- INPUT RECORDS
== Segment start ==
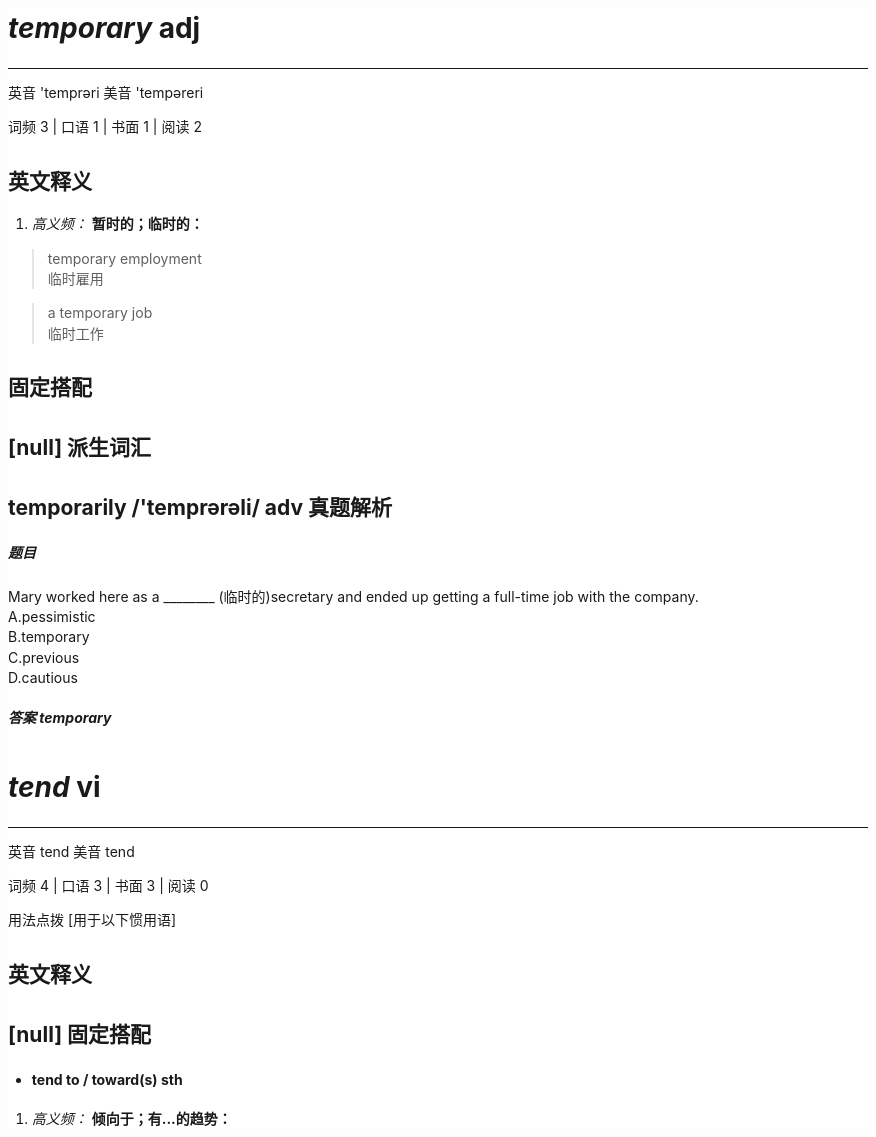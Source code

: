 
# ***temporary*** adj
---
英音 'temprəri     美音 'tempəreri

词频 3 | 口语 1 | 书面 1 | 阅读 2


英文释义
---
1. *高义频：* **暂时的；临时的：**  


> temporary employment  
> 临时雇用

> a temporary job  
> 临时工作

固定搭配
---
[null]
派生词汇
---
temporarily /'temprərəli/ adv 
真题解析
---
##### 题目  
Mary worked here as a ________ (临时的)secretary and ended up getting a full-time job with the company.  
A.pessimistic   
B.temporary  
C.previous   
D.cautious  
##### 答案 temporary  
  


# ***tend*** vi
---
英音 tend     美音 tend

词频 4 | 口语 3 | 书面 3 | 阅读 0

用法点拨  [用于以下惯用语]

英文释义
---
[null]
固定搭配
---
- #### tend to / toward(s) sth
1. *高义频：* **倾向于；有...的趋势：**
== Segment end ==
== Segment start ==
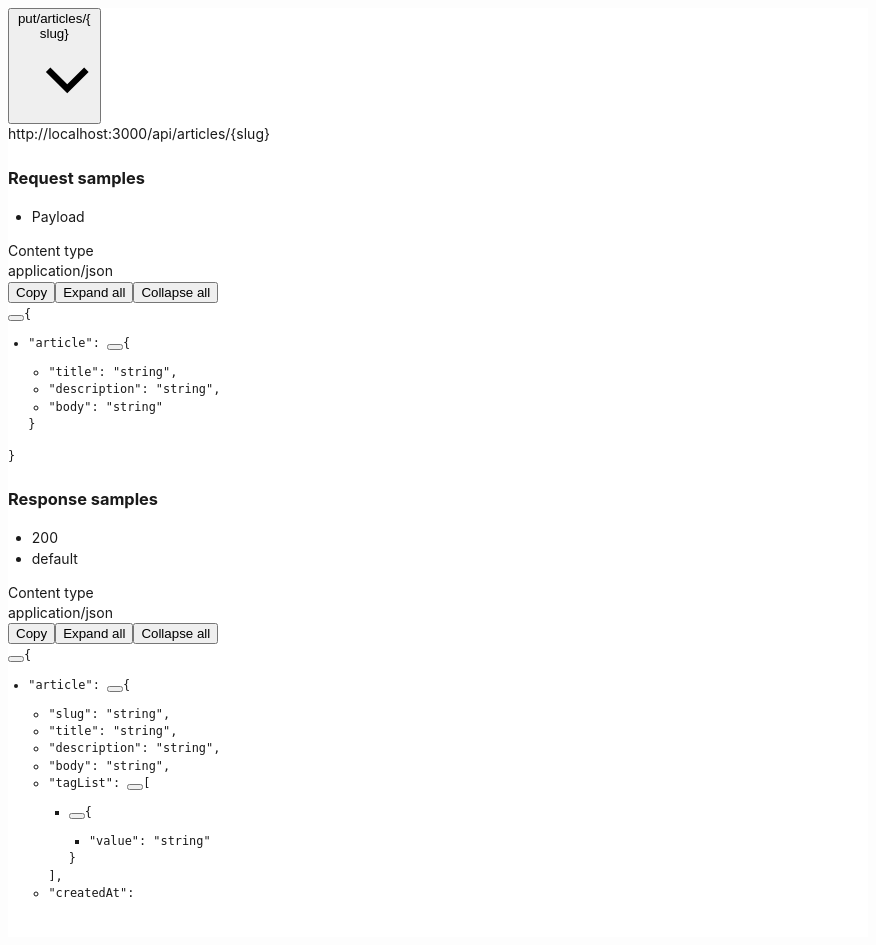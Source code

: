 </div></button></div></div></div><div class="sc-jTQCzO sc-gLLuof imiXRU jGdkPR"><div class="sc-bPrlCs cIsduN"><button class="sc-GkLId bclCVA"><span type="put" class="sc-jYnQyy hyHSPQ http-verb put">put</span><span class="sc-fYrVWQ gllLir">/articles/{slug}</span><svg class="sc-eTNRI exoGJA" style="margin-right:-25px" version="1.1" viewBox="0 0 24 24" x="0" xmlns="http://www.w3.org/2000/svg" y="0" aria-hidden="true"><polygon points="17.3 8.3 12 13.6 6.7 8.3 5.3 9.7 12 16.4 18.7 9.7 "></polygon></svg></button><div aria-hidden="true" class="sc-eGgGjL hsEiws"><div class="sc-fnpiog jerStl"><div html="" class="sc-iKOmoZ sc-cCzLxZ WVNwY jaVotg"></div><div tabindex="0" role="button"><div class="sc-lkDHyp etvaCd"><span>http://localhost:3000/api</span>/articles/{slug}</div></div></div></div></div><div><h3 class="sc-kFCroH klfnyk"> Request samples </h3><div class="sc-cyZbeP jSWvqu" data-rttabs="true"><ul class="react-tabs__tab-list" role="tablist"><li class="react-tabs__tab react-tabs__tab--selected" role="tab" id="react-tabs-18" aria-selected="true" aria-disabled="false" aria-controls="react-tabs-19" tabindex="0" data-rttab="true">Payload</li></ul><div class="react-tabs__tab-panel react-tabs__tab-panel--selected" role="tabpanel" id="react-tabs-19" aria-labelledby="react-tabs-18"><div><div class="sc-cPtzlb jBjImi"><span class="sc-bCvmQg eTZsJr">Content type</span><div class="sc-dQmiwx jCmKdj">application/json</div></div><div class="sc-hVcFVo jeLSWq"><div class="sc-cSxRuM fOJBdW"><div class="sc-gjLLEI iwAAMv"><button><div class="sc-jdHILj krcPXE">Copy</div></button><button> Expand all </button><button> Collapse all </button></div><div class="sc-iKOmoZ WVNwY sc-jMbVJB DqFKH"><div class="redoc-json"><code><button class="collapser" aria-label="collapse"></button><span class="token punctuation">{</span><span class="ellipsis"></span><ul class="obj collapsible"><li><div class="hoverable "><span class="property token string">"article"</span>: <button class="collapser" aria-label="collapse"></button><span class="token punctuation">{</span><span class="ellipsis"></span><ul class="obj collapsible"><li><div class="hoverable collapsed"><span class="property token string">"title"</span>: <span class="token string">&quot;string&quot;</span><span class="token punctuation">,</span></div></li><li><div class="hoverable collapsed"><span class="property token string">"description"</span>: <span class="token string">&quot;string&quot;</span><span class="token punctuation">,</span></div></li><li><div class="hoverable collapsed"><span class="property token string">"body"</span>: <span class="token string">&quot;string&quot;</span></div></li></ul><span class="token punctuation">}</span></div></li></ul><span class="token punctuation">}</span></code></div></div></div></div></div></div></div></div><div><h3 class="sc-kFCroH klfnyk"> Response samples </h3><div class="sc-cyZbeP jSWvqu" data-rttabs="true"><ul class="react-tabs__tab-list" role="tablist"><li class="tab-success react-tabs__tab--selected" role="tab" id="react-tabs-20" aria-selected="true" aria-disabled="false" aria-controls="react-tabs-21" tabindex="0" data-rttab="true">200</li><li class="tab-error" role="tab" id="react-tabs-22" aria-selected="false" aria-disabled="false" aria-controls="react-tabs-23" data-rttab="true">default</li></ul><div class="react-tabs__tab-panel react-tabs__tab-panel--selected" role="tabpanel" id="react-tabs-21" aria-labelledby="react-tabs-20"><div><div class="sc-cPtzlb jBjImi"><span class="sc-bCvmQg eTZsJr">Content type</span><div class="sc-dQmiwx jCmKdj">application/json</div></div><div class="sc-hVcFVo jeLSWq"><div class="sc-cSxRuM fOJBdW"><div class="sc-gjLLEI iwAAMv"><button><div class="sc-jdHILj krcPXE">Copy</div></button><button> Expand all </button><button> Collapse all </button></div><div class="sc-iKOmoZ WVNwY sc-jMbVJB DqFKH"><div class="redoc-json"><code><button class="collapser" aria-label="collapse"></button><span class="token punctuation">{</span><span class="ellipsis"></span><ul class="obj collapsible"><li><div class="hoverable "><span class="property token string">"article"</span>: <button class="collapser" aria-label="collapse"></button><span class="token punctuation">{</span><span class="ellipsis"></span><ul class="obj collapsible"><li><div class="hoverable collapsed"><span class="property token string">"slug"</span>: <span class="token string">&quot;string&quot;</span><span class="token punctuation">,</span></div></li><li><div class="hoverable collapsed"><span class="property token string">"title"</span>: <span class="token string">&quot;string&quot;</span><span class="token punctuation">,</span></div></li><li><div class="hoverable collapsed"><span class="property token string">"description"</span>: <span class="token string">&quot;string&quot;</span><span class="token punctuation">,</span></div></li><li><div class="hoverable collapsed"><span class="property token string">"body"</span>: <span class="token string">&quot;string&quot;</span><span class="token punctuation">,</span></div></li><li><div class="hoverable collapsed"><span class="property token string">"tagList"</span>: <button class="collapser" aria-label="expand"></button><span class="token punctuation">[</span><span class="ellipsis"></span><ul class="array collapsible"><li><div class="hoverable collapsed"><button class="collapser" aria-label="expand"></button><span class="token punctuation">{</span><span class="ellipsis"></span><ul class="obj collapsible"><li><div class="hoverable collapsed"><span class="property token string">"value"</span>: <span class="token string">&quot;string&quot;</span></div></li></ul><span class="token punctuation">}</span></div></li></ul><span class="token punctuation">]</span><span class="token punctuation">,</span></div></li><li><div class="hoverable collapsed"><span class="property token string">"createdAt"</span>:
== Segment end ==
== Segment start ==
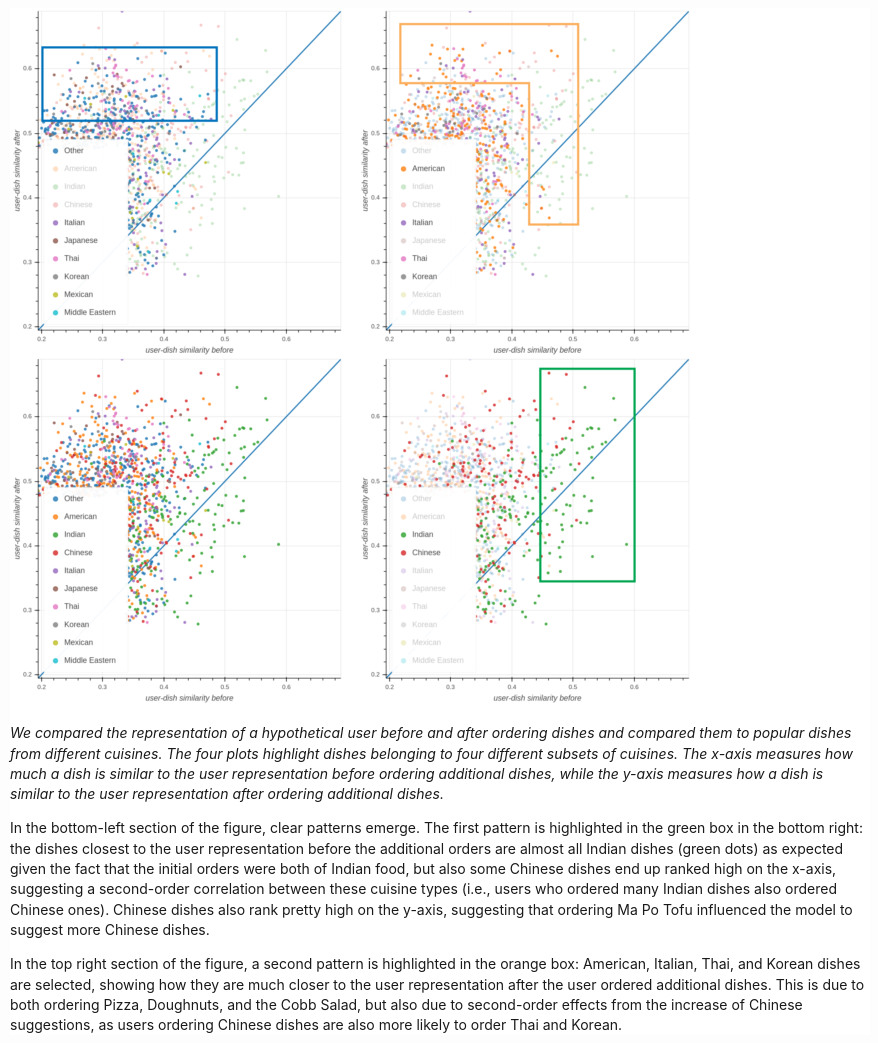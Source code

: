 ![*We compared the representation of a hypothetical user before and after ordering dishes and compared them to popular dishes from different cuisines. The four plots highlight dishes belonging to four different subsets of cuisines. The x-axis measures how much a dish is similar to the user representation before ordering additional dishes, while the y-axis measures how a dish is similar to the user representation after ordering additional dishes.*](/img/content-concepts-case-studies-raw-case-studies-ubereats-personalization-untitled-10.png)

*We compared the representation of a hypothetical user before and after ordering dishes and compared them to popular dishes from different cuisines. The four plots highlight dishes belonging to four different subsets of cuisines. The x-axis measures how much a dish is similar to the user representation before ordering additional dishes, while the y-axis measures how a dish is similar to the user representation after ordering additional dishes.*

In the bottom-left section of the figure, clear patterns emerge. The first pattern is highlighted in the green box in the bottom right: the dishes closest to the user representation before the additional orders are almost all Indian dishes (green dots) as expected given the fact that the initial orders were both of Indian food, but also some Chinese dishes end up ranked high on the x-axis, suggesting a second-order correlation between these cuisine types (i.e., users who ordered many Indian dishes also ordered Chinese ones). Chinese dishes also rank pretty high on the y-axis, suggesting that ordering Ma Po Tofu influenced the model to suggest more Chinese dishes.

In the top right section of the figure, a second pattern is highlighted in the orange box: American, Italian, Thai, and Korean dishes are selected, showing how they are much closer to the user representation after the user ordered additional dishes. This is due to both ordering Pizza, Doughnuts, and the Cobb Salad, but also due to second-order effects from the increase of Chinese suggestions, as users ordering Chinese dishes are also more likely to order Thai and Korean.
== Segment end ==
- WORK TO BE COMPLETED
Looking at the material above, state the number of lines that contain the word "temporary". Give nothing but that number.

- RESULT OF THE TASK
5